Irgendwo in einer verfallenen italienischen Küstenstadt, wo das Gesetz des Stärkeren gilt, lebt der sanftmütige Hundefriseur Marcello (Marcello Fonte). Mit seinem Salon verdient der schmächtige Mann den bescheidenen Unterhalt für sich und seine kleine Tochter Alida, die er über alles liebt. Der ganze Ort wird allerdings von dem ehemaligen Boxer Simone (Edoardo Pesce) tyrannisiert. Nach und nach drängt sich der soeben aus dem Gefängnis entlassene Mafioso auch in Marcellos Leben und bedroht dessen Existenz. Fest entschlossen, seine Würde zurückzugewinnen, schmiedet Marcello einen furchtbaren Plan. DOGMAN ist eine düstere Parabel über die desolate Lage im heutigen Italien und die universelle Geschichte von einem guten Mann, der dem Bösen verfällt.

»DOGMAN ist ein Film, der uns, wenn auch durch eine „extreme“ Geschichte, mit etwas konfrontiert, das uns alle betrifft: mit den Konsequenzen der Entscheidungen, die wir täglich treffen, um uns über Wasser zu halten; mit den Jas, die ein späteres Nein ausschließen; mit dem Unterschied zwischen dem, was wir sind und was wir zu sein glauben. Indem DOGMAN solch tiefgehende Fragen und den Verlust menschlicher Unschuld thematisiert, ist er ein universeller Film, wie ich finde, „ethisch“ und nicht moralisierend.« (Regisseur Matteo Garrone)
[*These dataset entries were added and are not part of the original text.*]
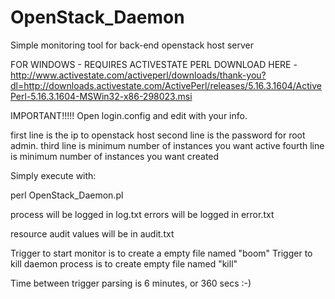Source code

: OpenStack_Daemon
================

Simple monitoring tool for back-end openstack host server

FOR WINDOWS - REQUIRES ACTIVESTATE PERL
DOWNLOAD HERE - http://www.activestate.com/activeperl/downloads/thank-you?dl=http://downloads.activestate.com/ActivePerl/releases/5.16.3.1604/ActivePerl-5.16.3.1604-MSWin32-x86-298023.msi


IMPORTANT!!!!!
Open login.config
and edit with your info.

first line is the ip to openstack host
second line is the password for root admin. 
third line is minimum number of instances you want active
fourth line is minimum number of instances  you want created


Simply execute with:

perl OpenStack_Daemon.pl

process will be logged in log.txt errors will be logged in error.txt

resource audit values will be in audit.txt

Trigger to start monitor is to create a empty file named "boom" Trigger to kill daemon process is to create empty file named "kill"

Time between trigger parsing is 6 minutes, or 360 secs :-)
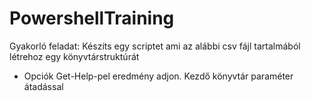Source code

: # PowershellTraining

Gyakorló feladat:
Készíts egy scriptet ami az alábbi csv fájl tartalmából létrehoz egy könyvtárstruktúrát
- Opciók
Get-Help-pel eredmény adjon.
Kezdő könyvtár paraméter átadással
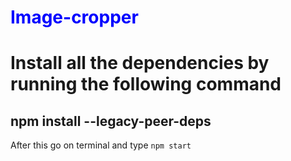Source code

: <h1 style="color: blue">Image-cropper<h1/>
Install all the dependencies by running the following command
<h2>npm install --legacy-peer-deps</h2>
After this go on terminal and type <code>npm start</code>

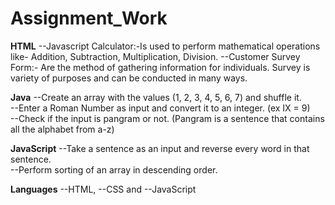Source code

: # Assignment_Work

**HTML**
--Javascript Calculator:-Is used to perform mathematical operations like- Addition, Subtraction, Multiplication, Division.
--Customer Survey Form:- Are the method of gathering information for individuals. Survey is variety of purposes and can be conducted in many ways.

**Java**
--Create an array with the values (1, 2, 3, 4, 5, 6, 7) and shuffle it.  
--Enter a Roman Number as input and convert it to an integer. (ex IX = 9)  
--Check if the input is pangram or not. (Pangram is a sentence that contains all the alphabet from a-z)

**JavaScript**
--Take a sentence as an input and reverse every word in that sentence.   
--Perform sorting of an array in descending order. 

**Languages**
--HTML, 
--CSS and 
--JavaScript
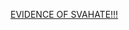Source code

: 

[EVIDENCE OF SVAHATE!!!]([my_video.mov](https://drive.google.com/file/d/1NyhA4_f7Z-2CEa9OdluKZwv-j_Azg_0e/preview))
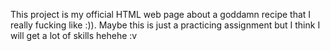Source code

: This project is my official HTML web page about a goddamn recipe that I really 
fucking like :)). Maybe this is just a practicing assignment but I think I 
will get a lot of skills hehehe :v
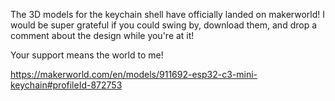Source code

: The 3D models for the keychain shell have officially landed on makerworld!
I would be super grateful if you could swing by, download them, and drop a comment about the design while you're at it! 

Your support means the world to me!

https://makerworld.com/en/models/911692-esp32-c3-mini-keychain#profileId-872753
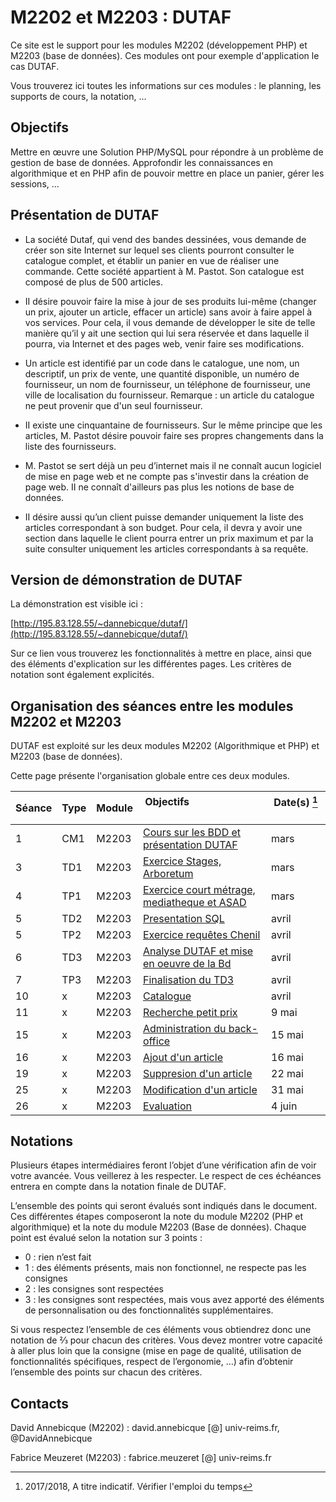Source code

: # M2202 et M2203 : DUTAF

Ce site est le support pour les modules M2202 (développement PHP) et M2203 (base de données). Ces modules ont pour exemple 
d'application le cas DUTAF.

Vous trouverez ici toutes les informations sur ces modules : le planning, les supports de cours, la notation, ...

## Objectifs

Mettre en œuvre une Solution PHP/MySQL pour répondre à un problème de gestion de base de données. Approfondir les connaissances en algorithmique et en PHP afin de pouvoir mettre en place un panier, gérer les sessions, ...

## Présentation de DUTAF

* La société Dutaf, qui vend des bandes dessinées, vous demande de créer son site Internet sur lequel ses clients pourront consulter le catalogue complet, et établir un panier en vue de réaliser une commande. Cette société appartient à M. Pastot. Son catalogue est composé de plus de 500 articles. 

* II désire pouvoir faire la mise à jour de ses produits lui-même (changer un prix, ajouter un article, effacer un article) sans avoir à faire appel à vos services. Pour cela, il vous demande de développer le site de telle manière qu’il y ait une section qui lui sera réservée et dans laquelle il pourra, via Internet et des pages web, venir faire ses modifications. 

* Un article est identifié par un code dans le catalogue, une nom, un descriptif, un prix de vente, une quantité disponible, un numéro de fournisseur, un nom de fournisseur, un téléphone de fournisseur, une ville de localisation du fournisseur. Remarque : un article du catalogue ne peut provenir que d'un seul fournisseur. 

* II existe une cinquantaine de fournisseurs. Sur le même principe que les articles, M. Pastot désire pouvoir faire ses propres changements dans la liste des fournisseurs. 

* M. Pastot se sert déjà un peu d’internet mais il ne connaît aucun logiciel de mise en page web et ne compte pas s'investir dans la création de page web. II ne connaît d'ailleurs pas plus les notions de base de données. 

* II désire aussi qu’un client puisse demander uniquement la liste des articles correspondant à son budget. Pour cela, il devra y avoir une section dans laquelle le client pourra entrer un prix maximum et par la suite consulter uniquement les articles correspondants à sa requête. 

## Version de démonstration de DUTAF

La démonstration est visible ici : 

[http://195.83.128.55/~dannebicque/dutaf/](http://195.83.128.55/~dannebicque/dutaf/)

Sur ce lien vous trouverez les fonctionnalités à mettre en place, ainsi que des éléments d'explication sur les différentes pages. Les critères de notation sont également explicités.


## Organisation des séances entre les modules M2202 et M2203

DUTAF est exploité sur les deux modules M2202 (Algorithmique et PHP) et M2203 (base de données).

Cette page présente l'organisation globale entre ces deux modules.


| Séance | Type  | Module | Objectifs                                         | Date(s) [^1]            |
| ------ | ----- | ------ | --------------------------------------------------| ----------------------- |
|    1   | CM1 | M2203 | [Cours sur les BDD et présentation DUTAF](M2203-seance-1.md) | mars |
|    3   | TD1 | M2203 | [Exercice Stages, Arboretum](M2203-seance-2.md)  | mars |
| 4 | TP1 | M2203 | [Exercice court métrage, mediatheque et ASAD](M2203-seance-3.md)  | mars |
| 5 | TD2 | M2203 | [Presentation SQL](M2203-seance-1bis.md) | avril |
| 5 | TP2 | M2203 | [Exercice requêtes Chenil](M2203-seance-4.md) | avril |
| 6 | TD3 | M2203 | [Analyse DUTAF et mise en oeuvre de la Bd](M2203-seance-5.md)  | avril |
| 7 | TP3 | M2203 | [Finalisation du TD3](M2203-seance-5.md) | avril |
| 10 | x | M2203 | [Catalogue](M2203-seance-7.md)  | avril |
| 11 | x | M2203 | [Recherche petit prix](M2203-seance-8.md) | 9 mai |
| 15 | x | M2203 | [Administration du back-office](M2203-seance-9.md)  | 15 mai |
| 16 | x | M2203 | [Ajout d'un article](M2203-seance-10.md) | 16 mai |
| 19 | x | M2203 | [Suppresion d'un article](M2203-seance-11.md) | 22 mai |
| 25 | x | M2203 | [Modification d'un article](M2203-seance-12.md) | 31 mai |
| 26 | x | M2203 | [Evaluation](M2203-seance-13.md) | 4 juin |


[^1]: 2017/2018, A titre indicatif. Vérifier l'emploi du temps

## Notations

Plusieurs étapes intermédiaires feront l’objet d’une vérification afin de voir votre avancée. Vous veillerez à les respecter. Le respect de ces échéances entrera en compte dans la notation finale de DUTAF.

L’ensemble des points qui seront évalués sont indiqués dans le document. Ces différentes étapes composeront la note du module M2202 (PHP et algorithmique) et la note du module M2203 (Base de données). Chaque point est évalué selon la notation sur 3 points :

* 0 : rien n’est fait
* 1 : des éléments présents, mais non fonctionnel, ne respecte pas les consignes
* 2 : les consignes sont respectées
* 3 : les consignes sont respectées, mais vous avez apporté des éléments de personnalisation ou des fonctionnalités supplémentaires.

Si vous respectez l’ensemble de ces éléments vous obtiendrez donc une notation de ⅔ pour chacun des critères. Vous devez montrer votre capacité à aller plus loin que la consigne (mise en page de qualité, utilisation de fonctionnalités spécifiques, respect de l’ergonomie, …) afin d’obtenir l’ensemble des points sur chacun des critères.

## Contacts

David Annebicque (M2202) : david.annebicque [@] univ-reims.fr,  @DavidAnnebicque

Fabrice Meuzeret (M2203) : fabrice.meuzeret [@] univ-reims.fr
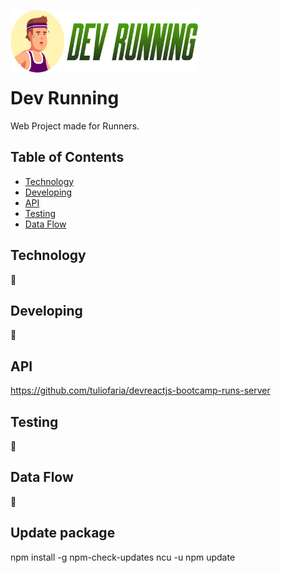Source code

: <img src="public/logo.png" width="300px" height="100px" align="left"/><br/><br/><br/><br/><br/>


# Dev Running

Web Project made for Runners.

## Table of Contents
- [Technology](#technology)
- [Developing](#developing)
- [API](#api) 
- [Testing](#testing)
- [Data Flow](#data-flow)

## Technology
:construction:

## Developing
:construction:

## API 
https://github.com/tuliofaria/devreactjs-bootcamp-runs-server

## Testing
:construction:

## Data Flow
:construction:

## Update package
npm install -g npm-check-updates
ncu -u
npm update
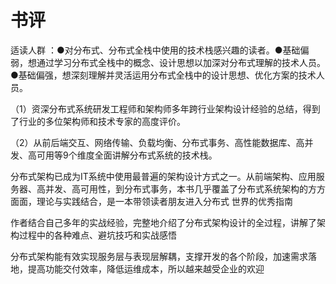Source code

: 


# 书评

适读人群 ：●对分布式、分布式全栈中使用的技术栈感兴趣的读者。●基础偏弱，想通过学习分布式全栈中的概念、设计思想以加深对分布式理解的技术人员。●基础偏强，想深刻理解并灵活运用分布式全栈中的设计思想、优化方案的技术人员。

（1）资深分布式系统研发工程师和架构师多年跨行业架构设计经验的总结，得到了行业的多位架构师和技术专家的高度评价。

（2）从前后端交互、网络传输、负载均衡、分布式事务、高性能数据库、高并发、高可用等9个维度全面讲解分布式系统的技术栈。

分布式架构已成为IT系统中使用最普遍的架构设计方式之一。从前端架构、应用服务器、高并发、高可用性，到分布式事务，本书几乎覆盖了分布式系统架构的方方面面，理论与实践结合，是一本带领读者朋友进入分布式
世界的优秀指南

作者结合自己多年的实战经验，完整地介绍了分布式架构设计的全过程，讲解了架构过程中的各种难点、避坑技巧和实战感悟

分布式架构能有效实现服务层与表现层解耦，支撑开发的各个阶段，加速需求落地，提高功能交付效率，降低运维成本，所以越来越受企业的欢迎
Bester Darsteller Marcello Fonte, 71. Internationale Filmfestspiele in Cannes

Frankreich/Italien 2018 · R: Matteo Garrone · Db: Ugo Chiti, Massimo Gaudioso, Matteo Garrone · K: Nicolaj Bruel · Musik: Michele Braga • Mit Marcello Fonte, Edoardo Pesce, Alida Baldari Calabria u.a. · 102'

Der Regisseur
Matteo Garrones Regiedebüt war der Kurzfilm Silhouette (1996). Zugleich gründete er auch seine eigene Produktionsfirma Archimede. Garrones Spielfilm Primo amore lief im Wettbewerb der Internationalen Filmfestspiele Berlin 2004 unter dem Titel Körper der Liebe. Im Jahr 2008 feierte seine Verfilmung von Roberto Savianos Roman über die Camorra unter dem Titel Gomorrha – Reise in das Reich der Camorra in Cannes Premiere. Der Film war für den Hauptpreis des Festivals, die Goldene Palme, nominiert und erhielt den Großen Preis der Jury. Monate später wurde der Film als offizieller italienischer Beitrag für die Nominierung um den besten fremdsprachigen Film bei der Oscarverleihung 2009 ausgewählt, für den Golden Globe Award nominiert und in fünf Kategorien bei der Verleihung des Europäischen Filmpreises 2008 prämiert, darunter Film, Regie und Drehbuch. Nach dem Erfolg von Gomorrha stellte Garrone 2012 seinen Spielfilm Reality fertigund wurde abermals mit dem Großen Preis der Jury in Cannes ausgezeichnet . Im selben Jahr wurde Garrone in die Wettbewerbsjury der 69. Internationalen Filmfestspiele von Venedig berufen. (Quelle: Wikipedia).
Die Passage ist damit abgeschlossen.